And don't worry, i will most definitely be keeping on blogging!

Laura Mills said...

So well said. Thank you so much for writing this. It's explained in a very succinct way what I've been thinking about lately, from my own personal experiences and background, which are similar to yours.

Christian Linnell said...

I found this really interesting.

I try to take the opportunity to understand the so-called "female viewpoint" when I can, because although as a male who values equality of the sexes, it takes personal experience to fully understand an issue.

I have to ask for clarification on some things though:

1. Women do 66% of the world's work

How is this defined? I feel this would be extremely difficult to measure..

2. Women earn 10% of the world's income.

This would have to be normalised against the proportion of women actually in the workforce.

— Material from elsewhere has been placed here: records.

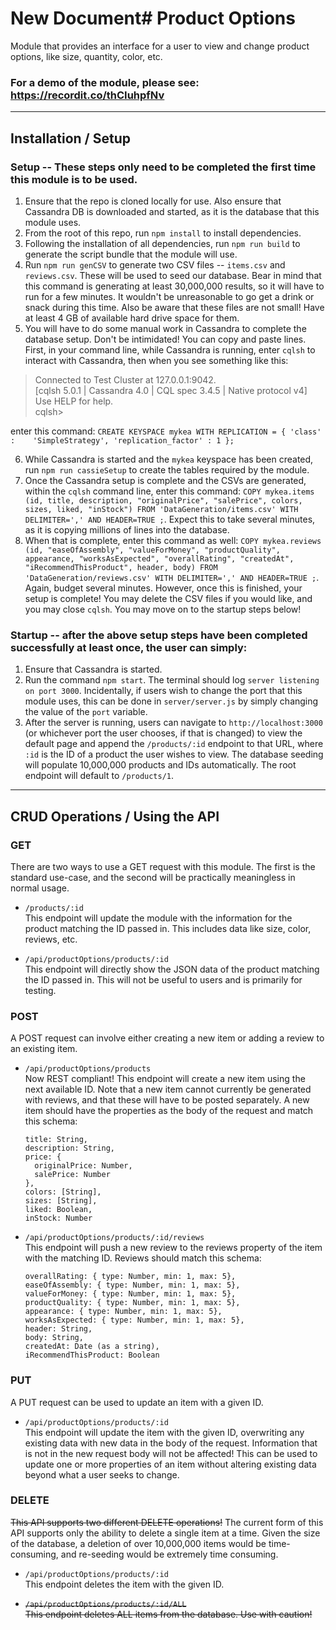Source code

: # New Document# Product Options

Module that provides an interface for a user to view and change product options, like size, quantity, color, etc.

### For a demo of the module, please see: https://recordit.co/thCIuhpfNv

------

## Installation / Setup

### Setup -- These steps only need to be completed the first time this module is to be used.

1. Ensure that the repo is cloned locally for use. Also ensure that Cassandra DB is downloaded and started, as it is the database that this module uses.
1. From the root of this repo, run `npm install` to install dependencies.
1. Following the installation of all dependencies, run `npm run build` to generate the script bundle that the module will use.
1. Run `npm run genCSV` to generate two CSV files -- `items.csv` and `reviews.csv`. These will be used to seed our database. Bear in mind that this command is generating at least 30,000,000 results, so it will have to run for a few minutes. It wouldn't be unreasonable to go get a drink or snack during this time. Also be aware that these files are not small! Have at least 4 GB of available hard drive space for them.
1. You will have to do some manual work in Cassandra to complete the database setup. Don't be intimidated! You can copy and paste lines. First, in your command line, while Cassandra is running, enter `cqlsh` to interact with Cassandra, then when you see something like this:

> Connected to Test Cluster at 127.0.0.1:9042.\
> [cqlsh 5.0.1 | Cassandra 4.0 | CQL spec 3.4.5 | Native protocol v4]\
> Use HELP for help.\
> cqlsh>

enter this command: `CREATE KEYSPACE mykea WITH REPLICATION = { 'class' :    'SimpleStrategy', 'replication_factor' : 1 };`

6. While Cassandra is started and the `mykea` keyspace has been created, run `npm run cassieSetup` to create the tables required by the module.
7. Once the Cassandra setup is complete and the CSVs are generated, within the `cqlsh` command line, enter this command: `COPY mykea.items (id, title, description, "originalPrice", "salePrice", colors, sizes, liked, "inStock") FROM 'DataGeneration/items.csv' WITH DELIMITER=',' AND HEADER=TRUE ;`. Expect this to take several minutes, as it is copying millions of lines into the database.
8. When that is complete, enter this command as well: `COPY mykea.reviews (id, "easeOfAssembly", "valueForMoney", "productQuality", appearance, "worksAsExpected", "overallRating", "createdAt", "iRecommendThisProduct", header, body) FROM 'DataGeneration/reviews.csv' WITH DELIMITER=',' AND HEADER=TRUE ;`. Again, budget several minutes. However, once this is finished, your setup is complete! You may delete the CSV files if you would like, and you may close `cqlsh`. You may move on to the startup steps below!

### Startup -- after the above setup steps have been completed successfully at least once, the user can simply:

1. Ensure that Cassandra is started.
1. Run the command `npm start`. The terminal should log `server listening on port 3000`. Incidentally, if users wish to change the port that this module uses, this can be done in `server/server.js` by simply changing the value of the `port` variable.
1. After the server is running, users can navigate to `http://localhost:3000` (or whichever port the user chooses, if that is changed) to view the default page and append the `/products/:id` endpoint to that URL, where `:id` is the ID of a product the user wishes to view. The database seeding will populate 10,000,000 products and IDs automatically. The root endpoint will default to `/products/1`.

------

## CRUD Operations / Using the API

### GET

There are two ways to use a GET request with this module. The first is the standard use-case, and the second will be practically meaningless in normal usage.

- `/products/:id`\
This endpoint will update the module with the information for the product matching the ID passed in. This includes data like size, color, reviews, etc.

- `/api/productOptions/products/:id`\
This endpoint will directly show the JSON data of the product matching the ID passed in. This will not be useful to users and is primarily for testing.

### POST

A POST request can involve either creating a new item or adding a review to an existing item.

- `/api/productOptions/products`\
Now REST compliant! This endpoint will create a new item using the next available ID. Note that a new item cannot currently be generated with reviews, and that these will have to be posted separately. A new item should have the properties as the body of the request and match this schema:

      title: String,
      description: String,
      price: {
        originalPrice: Number,
        salePrice: Number
      },
      colors: [String],
      sizes: [String],
      liked: Boolean,
      inStock: Number

- `/api/productOptions/products/:id/reviews`\
This endpoint will push a new review to the reviews property of the item with the matching ID. Reviews should match this schema:

      overallRating: { type: Number, min: 1, max: 5},
      easeOfAssembly: { type: Number, min: 1, max: 5},
      valueForMoney: { type: Number, min: 1, max: 5},
      productQuality: { type: Number, min: 1, max: 5},
      appearance: { type: Number, min: 1, max: 5},
      worksAsExpected: { type: Number, min: 1, max: 5},
      header: String,
      body: String,
      createdAt: Date (as a string),
      iRecommendThisProduct: Boolean

### PUT
A PUT request can be used to update an item with a given ID.

- `/api/productOptions/products/:id`\
This endpoint will update the item with the given ID, overwriting any existing data with new data in the body of the request. Information that is not in the new request body will not be affected! This can be used to update one or more properties of an item without altering existing data beyond what a user seeks to change.

### DELETE
~~This API supports two different DELETE operations!~~ The current form of this API supports only the ability to delete a single item at a time. Given the size of the database, a deletion of over 10,000,000 items would be time-consuming, and re-seeding would be extremely time consuming.

- `/api/productOptions/products/:id`\
This endpoint deletes the item with the given ID.

- ~~`/api/productOptions/products/:id/ALL`\
This endpoint deletes ALL items from the database. Use with caution!~~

Moreover, although I doubt all families are the same, I like to think that when I'm married, my income (and indeed her income) is "our" income. For the most part anyway.

3. 17.2% hourly pay gap between women and men working full-time.

To be honest, I've only ever worked in IT. In IT there really are very few women. However, my first boss was a woman (software testing), and she earned quite a lot more than most of the men in the company.

Currently there are 5 women on my floor (and 28 men). All but one of those women earns more than 80% of the people on the floor. They're all very talented.

This isn't to say it's always peachy: that first boss was, in no uncertain terms, denied a raise because she was female (and "would always have a man to buy her dinner"). She quit shortly after this (obviously), but is now paid in the 6 figures (and deserves it too - she's great).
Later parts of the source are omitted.